Pontypool House, in the ancient Welsh county of Monmouthshire, was a seat of the Hanbury family and stood in a park that was described in 1801 as ‘pleasing, wild and diversified’. The writer of this description was taken on a ‘pleasant ride’ up to a ‘summer house’ called ‘the folly’, from which there was an extensive panorama. It was, he concluded, a ‘singular and almost boundless prospect’ which no visitor to Monmouthshire should miss.
That visitor was William Coxe, who published An Historical Tour in Monmouthshire in 1801. Sadly he gives no further detail of the folly, and few contemporary accounts of Pontypool mention it at all. A tourist in 1784 described being encouraged to visit ‘the folly’ to admire the delightful prospect, and wrote that the view ‘far surpasses my powers of description’. Sadly, he failed to describe the folly itself. Another visitor in that same year noted that it was a near two-mile ride uphill to reach the folly.

There was enlightenment from John Evans, a self-styled ‘Juvenile Tourist’ who noted ‘the Folly‘ in 1804 as ‘a summer-house of semi-circular form, built by the late Mr Hanbury’. This was John Hanbury (1744-1784) who had inherited the Pontypool estate from his father in 1765.
But this is all a little complicated. For what is known as ‘The Folly’ today is an octagonal belvedere, of which more below. In his book The Hanburys of Monmouthshire (1995) Richard Hanbury Tenison writes that the Folly was ‘substantially rebuilt’ in the late 1820s, so perhaps that is when the tower appeared?

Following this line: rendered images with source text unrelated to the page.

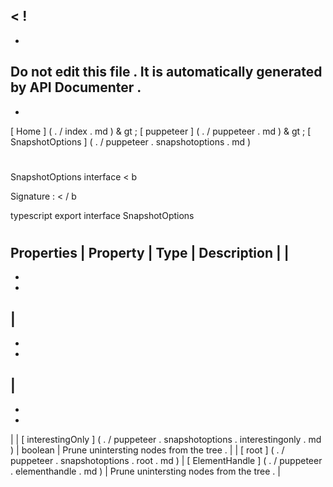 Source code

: <
!
-
-
Do
not
edit
this
file
.
It
is
automatically
generated
by
API
Documenter
.
-
-
>
[
Home
]
(
.
/
index
.
md
)
&
gt
;
[
puppeteer
]
(
.
/
puppeteer
.
md
)
&
gt
;
[
SnapshotOptions
]
(
.
/
puppeteer
.
snapshotoptions
.
md
)
#
#
SnapshotOptions
interface
<
b
>
Signature
:
<
/
b
>
typescript
export
interface
SnapshotOptions
#
#
Properties
|
Property
|
Type
|
Description
|
|
-
-
-
|
-
-
-
|
-
-
-
|
|
[
interestingOnly
]
(
.
/
puppeteer
.
snapshotoptions
.
interestingonly
.
md
)
|
boolean
|
Prune
unintersting
nodes
from
the
tree
.
|
|
[
root
]
(
.
/
puppeteer
.
snapshotoptions
.
root
.
md
)
|
[
ElementHandle
]
(
.
/
puppeteer
.
elementhandle
.
md
)
|
Prune
unintersting
nodes
from
the
tree
.
|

What is certain is that by the early nineteenth century the Pontypool estate was ornamented with this octagonal prospect tower known as The Folly. It is marked as such on the 1st Series Ordnance Survey map, published in 1832, along with its alternative title of ‘Twr Watch’ (Watch Tower).
The estate had by that date descended to John Hanbury’s second son, Capel Hanbury Leigh (1776-1861). Capel Hanbury Leigh died in strange circumstances in 1861, having taken poison ‘accidentally administered by his valet’. The tower seems to have been allowed to decline in his later years, and a visitor in 1864 found the door locked and the seats around the tower falling to pieces. It was covered with graffiti, but the tourist could not help but admire the ‘poetical proclivities’ of the author of this couplet:
Oh, monument most melancholy
Of stupid and egregious folly.

In 1921 Pontypool Park passed into public ownership. The house became a convent and the park became a recreation ground for the people of Pontypool. In 1932 there were plans to raise a public subscription to renovate the tower, which was showing signs of decay. As a clumsy rhyme of 1937 recorded, the tower
…stares at space with a grave, octagonal frown
While winds tear and tug at his crumbling crown
Progress was slow, and as the decade progressed turmoil in Europe pushed thoughts of folly towers from the minds of the public. In 1938 Pontypudlians would have watched as a new complex was built close to the town: this was one of the new Royal Ordnance Factories manufacturing arms and ammunition for the war effort. The site for the Glascoed facility was chosen because its sheltered location meant that the enemy was less likely to be able to target it with bombs, and also because the damp climate was perfect for the handling of volatile explosives.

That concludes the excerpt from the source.